Machine Learning InfrastructureExperience building systems that support ML workflows including feature engineering pipelines, model serving infrastructure, and integration with ML frameworks.

Database InternalsKnowledge of database design, query planning and optimization, indexing strategies, transaction processing, and understanding of modern cloud data warehouses.

DevOps and ObservabilityFamiliarity with CI/CD pipelines, infrastructure-as-code, monitoring systems, distributed tracing, and logging platforms for maintaining operational excellence.

Performance OptimizationDemonstrated expertise in profiling distributed systems, identifying bottlenecks, optimizing network I/O, memory usage, and CPU utilization for large-scale workloads.

Open Source ContributionsActive involvement in open source projects, particularly in data infrastructure, distributed systems, or cloud-native technologies, demonstrating community engagement and technical leadership.

Compensation & benefits

Salary

USD 120,000 – 180,000 (annual)

Stock options

Available

Benefits

Health and Wellness Coverage

Comprehensive medical, dental, and vision insurance plans providing access to preventative care, specialist services, and prescription medications with employer contributions.

Equity and Stock Options

Stock options and equity grants aligned with company performance, providing long-term wealth creation opportunities and direct stake in Snowflake's success.

Retirement Planning

401(k) savings plan with company matching contributions, enabling long-term retirement security and financial planning for eligible employees.

Professional Development

Budget for conferences, online courses, certifications, and training programs supporting continuous learning and career advancement in software engineering.

Flexible Work Arrangements

Flexible work hours and remote work options enabling work-life balance and allowing engineers to optimize their productivity and personal circumstances.

Paid Time Off

Generous paid vacation, sick leave, and personal days supporting employee wellbeing and time for rest, recovery, and personal pursuits.

Competitive Parental Leave

Comprehensive parental leave policies supporting employees during family planning, adoption, and early childcare needs.

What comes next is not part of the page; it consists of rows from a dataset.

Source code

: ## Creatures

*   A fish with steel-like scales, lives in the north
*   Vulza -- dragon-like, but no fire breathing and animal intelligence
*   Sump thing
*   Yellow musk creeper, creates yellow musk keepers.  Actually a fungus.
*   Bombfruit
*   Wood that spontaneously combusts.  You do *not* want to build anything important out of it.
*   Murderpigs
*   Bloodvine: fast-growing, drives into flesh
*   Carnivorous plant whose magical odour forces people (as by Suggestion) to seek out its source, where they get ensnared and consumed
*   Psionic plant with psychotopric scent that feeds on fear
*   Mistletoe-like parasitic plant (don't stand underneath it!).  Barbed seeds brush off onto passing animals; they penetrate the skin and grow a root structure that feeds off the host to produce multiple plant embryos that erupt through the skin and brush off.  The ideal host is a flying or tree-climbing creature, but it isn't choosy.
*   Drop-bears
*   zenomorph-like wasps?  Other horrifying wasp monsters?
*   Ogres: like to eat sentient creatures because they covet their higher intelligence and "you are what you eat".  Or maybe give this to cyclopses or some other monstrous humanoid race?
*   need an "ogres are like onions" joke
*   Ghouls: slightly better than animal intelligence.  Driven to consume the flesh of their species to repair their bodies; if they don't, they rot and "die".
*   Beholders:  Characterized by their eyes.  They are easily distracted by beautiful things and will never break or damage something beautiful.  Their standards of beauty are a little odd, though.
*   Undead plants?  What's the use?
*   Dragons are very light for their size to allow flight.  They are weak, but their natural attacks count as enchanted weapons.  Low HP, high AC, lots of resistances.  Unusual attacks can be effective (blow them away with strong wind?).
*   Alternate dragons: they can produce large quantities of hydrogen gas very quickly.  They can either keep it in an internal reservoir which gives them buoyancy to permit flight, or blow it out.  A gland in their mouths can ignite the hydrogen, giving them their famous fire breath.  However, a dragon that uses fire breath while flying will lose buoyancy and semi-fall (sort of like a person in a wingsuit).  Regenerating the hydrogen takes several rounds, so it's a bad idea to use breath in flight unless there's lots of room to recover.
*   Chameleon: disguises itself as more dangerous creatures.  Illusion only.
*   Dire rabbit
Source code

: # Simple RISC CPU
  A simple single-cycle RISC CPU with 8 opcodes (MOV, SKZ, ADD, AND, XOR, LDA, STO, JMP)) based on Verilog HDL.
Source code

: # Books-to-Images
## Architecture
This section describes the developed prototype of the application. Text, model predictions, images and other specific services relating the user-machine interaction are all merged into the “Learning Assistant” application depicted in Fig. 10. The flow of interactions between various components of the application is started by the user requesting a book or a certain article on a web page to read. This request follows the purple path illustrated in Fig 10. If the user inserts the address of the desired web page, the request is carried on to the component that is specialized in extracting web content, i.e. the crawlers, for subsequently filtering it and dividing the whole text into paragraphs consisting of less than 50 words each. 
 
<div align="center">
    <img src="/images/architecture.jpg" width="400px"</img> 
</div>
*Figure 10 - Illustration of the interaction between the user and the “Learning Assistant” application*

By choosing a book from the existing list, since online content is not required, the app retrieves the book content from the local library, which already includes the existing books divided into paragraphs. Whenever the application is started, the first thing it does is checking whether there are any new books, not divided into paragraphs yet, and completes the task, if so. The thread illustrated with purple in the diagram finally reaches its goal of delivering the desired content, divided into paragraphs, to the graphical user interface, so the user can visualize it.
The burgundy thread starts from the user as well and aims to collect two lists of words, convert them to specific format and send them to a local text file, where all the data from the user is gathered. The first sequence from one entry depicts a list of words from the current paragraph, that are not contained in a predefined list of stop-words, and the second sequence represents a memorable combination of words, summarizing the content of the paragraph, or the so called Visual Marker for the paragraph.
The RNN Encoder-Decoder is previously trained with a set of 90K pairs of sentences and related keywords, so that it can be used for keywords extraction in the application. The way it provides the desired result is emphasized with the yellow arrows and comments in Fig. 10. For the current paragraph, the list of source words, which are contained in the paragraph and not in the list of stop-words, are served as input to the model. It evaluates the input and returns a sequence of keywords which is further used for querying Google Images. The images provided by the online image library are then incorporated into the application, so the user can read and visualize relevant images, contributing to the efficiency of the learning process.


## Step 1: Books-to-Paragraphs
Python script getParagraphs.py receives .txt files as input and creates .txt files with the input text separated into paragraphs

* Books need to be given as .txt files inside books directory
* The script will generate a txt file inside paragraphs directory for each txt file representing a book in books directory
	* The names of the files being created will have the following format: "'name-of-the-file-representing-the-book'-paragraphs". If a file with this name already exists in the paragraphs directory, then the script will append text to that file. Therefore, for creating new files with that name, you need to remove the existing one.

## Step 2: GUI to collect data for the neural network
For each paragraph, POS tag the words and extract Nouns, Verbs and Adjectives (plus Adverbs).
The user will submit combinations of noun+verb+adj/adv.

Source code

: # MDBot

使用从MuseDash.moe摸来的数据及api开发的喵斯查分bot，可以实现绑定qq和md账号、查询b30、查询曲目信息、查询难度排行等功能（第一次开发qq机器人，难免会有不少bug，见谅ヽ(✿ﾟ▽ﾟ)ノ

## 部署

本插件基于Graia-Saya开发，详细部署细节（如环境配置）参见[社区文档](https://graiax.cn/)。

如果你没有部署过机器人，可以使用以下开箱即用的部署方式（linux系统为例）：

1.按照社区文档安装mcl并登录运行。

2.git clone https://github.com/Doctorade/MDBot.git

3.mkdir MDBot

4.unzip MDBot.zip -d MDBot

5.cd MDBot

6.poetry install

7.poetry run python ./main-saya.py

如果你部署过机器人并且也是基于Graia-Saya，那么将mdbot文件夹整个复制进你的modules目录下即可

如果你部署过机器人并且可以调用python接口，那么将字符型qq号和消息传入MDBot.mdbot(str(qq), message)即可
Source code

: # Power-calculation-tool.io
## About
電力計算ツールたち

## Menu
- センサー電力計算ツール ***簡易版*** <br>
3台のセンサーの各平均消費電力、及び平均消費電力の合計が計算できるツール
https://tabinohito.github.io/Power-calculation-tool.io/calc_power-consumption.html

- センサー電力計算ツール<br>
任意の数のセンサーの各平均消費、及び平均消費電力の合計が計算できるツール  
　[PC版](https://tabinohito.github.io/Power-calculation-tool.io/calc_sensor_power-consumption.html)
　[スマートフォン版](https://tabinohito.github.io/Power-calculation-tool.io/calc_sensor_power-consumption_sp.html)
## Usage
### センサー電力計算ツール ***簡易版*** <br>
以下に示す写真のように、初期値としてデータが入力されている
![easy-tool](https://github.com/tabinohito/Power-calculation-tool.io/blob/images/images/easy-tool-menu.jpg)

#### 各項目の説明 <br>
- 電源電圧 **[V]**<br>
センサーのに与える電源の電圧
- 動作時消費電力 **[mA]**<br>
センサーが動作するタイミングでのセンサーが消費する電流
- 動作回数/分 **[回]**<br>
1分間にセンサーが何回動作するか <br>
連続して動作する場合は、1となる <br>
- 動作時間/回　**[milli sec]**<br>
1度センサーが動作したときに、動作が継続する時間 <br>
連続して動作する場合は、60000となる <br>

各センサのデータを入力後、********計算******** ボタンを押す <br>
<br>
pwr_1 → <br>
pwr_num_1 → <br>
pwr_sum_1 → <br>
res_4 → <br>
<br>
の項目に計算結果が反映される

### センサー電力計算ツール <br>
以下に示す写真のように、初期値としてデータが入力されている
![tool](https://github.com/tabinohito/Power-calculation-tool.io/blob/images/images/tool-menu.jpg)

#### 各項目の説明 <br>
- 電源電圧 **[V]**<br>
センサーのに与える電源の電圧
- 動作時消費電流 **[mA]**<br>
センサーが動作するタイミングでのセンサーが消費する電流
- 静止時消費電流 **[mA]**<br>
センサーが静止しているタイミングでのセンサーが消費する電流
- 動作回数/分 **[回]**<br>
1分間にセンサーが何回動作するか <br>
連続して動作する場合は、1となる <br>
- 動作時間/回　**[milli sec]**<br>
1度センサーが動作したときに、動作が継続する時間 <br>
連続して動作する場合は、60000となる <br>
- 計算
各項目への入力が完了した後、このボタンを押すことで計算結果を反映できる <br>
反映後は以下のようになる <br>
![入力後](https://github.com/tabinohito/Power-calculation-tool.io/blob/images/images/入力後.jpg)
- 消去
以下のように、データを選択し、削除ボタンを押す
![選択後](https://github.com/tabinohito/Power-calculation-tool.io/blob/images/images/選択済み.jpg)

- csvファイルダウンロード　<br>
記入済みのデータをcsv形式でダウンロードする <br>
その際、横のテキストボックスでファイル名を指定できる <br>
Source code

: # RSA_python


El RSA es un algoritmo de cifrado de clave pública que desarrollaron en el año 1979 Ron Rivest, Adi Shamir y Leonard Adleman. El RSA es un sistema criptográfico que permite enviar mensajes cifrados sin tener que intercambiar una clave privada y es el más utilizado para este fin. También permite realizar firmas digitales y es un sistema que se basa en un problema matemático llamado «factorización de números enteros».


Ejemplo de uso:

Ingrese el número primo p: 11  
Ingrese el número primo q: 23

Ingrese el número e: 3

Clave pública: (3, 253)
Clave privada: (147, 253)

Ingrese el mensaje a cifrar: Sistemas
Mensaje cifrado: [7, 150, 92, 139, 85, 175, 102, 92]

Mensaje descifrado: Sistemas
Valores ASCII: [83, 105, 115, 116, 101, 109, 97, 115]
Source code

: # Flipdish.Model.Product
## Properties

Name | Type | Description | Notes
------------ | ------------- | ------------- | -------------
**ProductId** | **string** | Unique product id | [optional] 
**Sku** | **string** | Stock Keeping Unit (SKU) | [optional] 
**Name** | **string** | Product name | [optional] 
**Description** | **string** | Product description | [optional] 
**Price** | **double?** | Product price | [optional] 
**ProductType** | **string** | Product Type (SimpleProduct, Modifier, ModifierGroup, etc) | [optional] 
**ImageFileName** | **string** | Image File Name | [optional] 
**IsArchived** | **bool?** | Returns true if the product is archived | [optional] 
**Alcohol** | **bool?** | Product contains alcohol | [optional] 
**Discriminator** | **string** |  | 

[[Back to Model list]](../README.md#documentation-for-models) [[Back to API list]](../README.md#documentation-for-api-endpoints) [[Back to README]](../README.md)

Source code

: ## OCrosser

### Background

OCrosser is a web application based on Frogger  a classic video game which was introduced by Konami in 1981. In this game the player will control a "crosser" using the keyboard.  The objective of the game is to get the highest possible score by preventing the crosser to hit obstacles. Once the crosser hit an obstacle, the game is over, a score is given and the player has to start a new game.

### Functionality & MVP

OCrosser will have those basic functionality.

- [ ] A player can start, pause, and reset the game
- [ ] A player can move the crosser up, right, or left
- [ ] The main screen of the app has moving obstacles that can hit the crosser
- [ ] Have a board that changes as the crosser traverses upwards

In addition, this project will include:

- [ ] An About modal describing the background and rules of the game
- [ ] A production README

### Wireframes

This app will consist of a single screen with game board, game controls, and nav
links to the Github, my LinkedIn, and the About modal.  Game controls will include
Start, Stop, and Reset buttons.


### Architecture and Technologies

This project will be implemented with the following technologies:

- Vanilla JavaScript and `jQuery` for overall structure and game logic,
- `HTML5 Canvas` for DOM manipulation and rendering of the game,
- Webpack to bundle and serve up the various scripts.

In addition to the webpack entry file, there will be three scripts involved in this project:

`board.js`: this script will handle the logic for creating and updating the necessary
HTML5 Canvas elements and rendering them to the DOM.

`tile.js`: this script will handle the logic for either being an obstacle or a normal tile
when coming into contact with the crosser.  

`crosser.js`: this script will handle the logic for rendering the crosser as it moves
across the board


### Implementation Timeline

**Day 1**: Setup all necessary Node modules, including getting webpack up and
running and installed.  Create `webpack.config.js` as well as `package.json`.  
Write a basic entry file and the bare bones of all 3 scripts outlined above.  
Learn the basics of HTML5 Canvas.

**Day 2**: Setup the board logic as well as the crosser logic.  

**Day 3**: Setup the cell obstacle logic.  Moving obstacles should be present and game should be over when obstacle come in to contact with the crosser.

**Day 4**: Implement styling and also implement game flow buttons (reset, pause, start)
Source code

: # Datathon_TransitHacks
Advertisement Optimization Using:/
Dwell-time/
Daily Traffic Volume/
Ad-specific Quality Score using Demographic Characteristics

Mental Health and Wellness Programs

Access to mental health services, counseling, fitness benefits, wellness programs, and employee assistance programs supporting holistic wellbeing.

Interview process

1
Initial Phone Screen — Conversation with recruiter to discuss your background, experience with distributed systems and data platforms, career goals, and high-level fit for the Data Transformation Engineering role.
2
Technical Phone Interview — Technical discussion with a data platform engineer focusing on distributed systems concepts, algorithms, data structure optimization, and problem-solving approach for scalable data processing challenges.
3
System Design Interview — Collaborative session where you design a large-scale data processing system, discussing architectural trade-offs, scalability considerations, fault tolerance mechanisms, and integration with existing infrastructure.
4
Coding Assessment — Live coding interview evaluating your proficiency in Java, Scala, Python, or C++, focusing on writing clean, efficient code for data processing problems with emphasis on performance and maintainability.
5
Cross-Functional Collaboration Discussion — Interview with engineers from infrastructure, product, or data science teams assessing your ability to collaborate effectively, communicate complex technical concepts, and navigate diverse stakeholder needs.
6
Hiring Manager Interview — Final conversation with the Data Platform team's hiring manager covering career expectations, motivation for data systems, alignment with Snowflake's culture, and discussion of team dynamics and growth opportunities.